Des productions exclusivement bio, ce que recherchent les consommateurs

  509 espèces sont susceptibles d’alimenter les usagers de la filière et les différents marchés, et avec 22 plantes inscrites à la pharmacopée française, La Réunion possède les bases d’une industrie à haut potentiel, en termes de tisanerie, d’extraction de principes actifs, d’alimentation ou encore de cosmétiques. C’est également une filière à haute valeur ajoutée puisque les productions sont exclusivement bio ou sans pesticide, ce que recherchent de plus en plus de consommateurs.

« Toutes les conditions sont réunies pour donner un caractère d’excellence à la filière, et la faire rayonner, tant au niveau local, que national et international. Nous avons un savoir-faire incontestable en la matière et nous possédons déjà les outils de transformation répondant aux exigences techniques et adaptés aux modes et circuits de commercialisation modernes.
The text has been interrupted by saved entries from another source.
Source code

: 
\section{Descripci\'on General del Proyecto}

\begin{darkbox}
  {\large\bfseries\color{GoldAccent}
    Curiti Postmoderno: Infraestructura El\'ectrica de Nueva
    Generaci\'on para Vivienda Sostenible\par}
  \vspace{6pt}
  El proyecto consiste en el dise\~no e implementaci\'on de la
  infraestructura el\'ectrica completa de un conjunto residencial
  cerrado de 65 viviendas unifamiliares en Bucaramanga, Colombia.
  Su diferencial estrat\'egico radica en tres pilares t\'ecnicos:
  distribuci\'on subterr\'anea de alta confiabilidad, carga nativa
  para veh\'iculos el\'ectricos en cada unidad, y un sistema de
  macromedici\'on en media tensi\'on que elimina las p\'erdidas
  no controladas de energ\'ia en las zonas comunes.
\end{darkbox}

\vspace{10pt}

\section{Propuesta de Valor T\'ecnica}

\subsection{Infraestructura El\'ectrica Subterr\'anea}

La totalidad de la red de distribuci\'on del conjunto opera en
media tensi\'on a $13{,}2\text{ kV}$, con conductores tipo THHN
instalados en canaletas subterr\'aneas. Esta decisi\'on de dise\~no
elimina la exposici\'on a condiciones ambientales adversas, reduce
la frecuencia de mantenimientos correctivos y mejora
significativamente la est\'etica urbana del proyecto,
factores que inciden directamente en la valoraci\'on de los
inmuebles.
Il ne manque plus qu’à structurer la filière, lui donner les moyens de son développement et une visibilité sur les années à venir » ajoute le Vice-président.
 

Une projection très précise de la filière à l’horizon 2022

  A l’horizon 2022, les ambitions du plan PAPAM sont formulées. Des PAPAM, plantées en couronne de Parc National, occupent des terrains initialement en friches et des milieux à l’origine dégradés et protègent des zones à fort enjeux écologiques. Le marché local traditionnel s’est développé avec une nette diminution des prélèvements en forêt et une production essentiellement agricole, à 80 % certifiée BIO.

Plusieurs unités de transformation artisanales et une unité industrielle d’extraction de molécules d’intérêt sont opérationnelles et commercent à l’international, notamment avec le secteur cosmétique et le secteur des compléments alimentaires. Les plantes médicinales traditionnelles ont intégré la liste des plantes libérées et la liste des plantes autorisées dans les compléments alimentaires, 20 nouvelles plantes médicinales réunionnaises sont inscrites à la pharmacopée française.

Plusieurs micro-régions de l’île ont réussi à associer leur image à des PAPAM identitaires et culturelles en faveur de l’agro-tourisme. « La démarche défendue est ambitieuse et porte une véritable vision de développement avec une image très précise de ce que devra représenter la filière à l’horizon 2022. Le Département sera particulièrement actif et attentif à la pleine mobilisation des aides départementales et européennes pour atteindre les objectifs fixés » a conclu le Vice-président.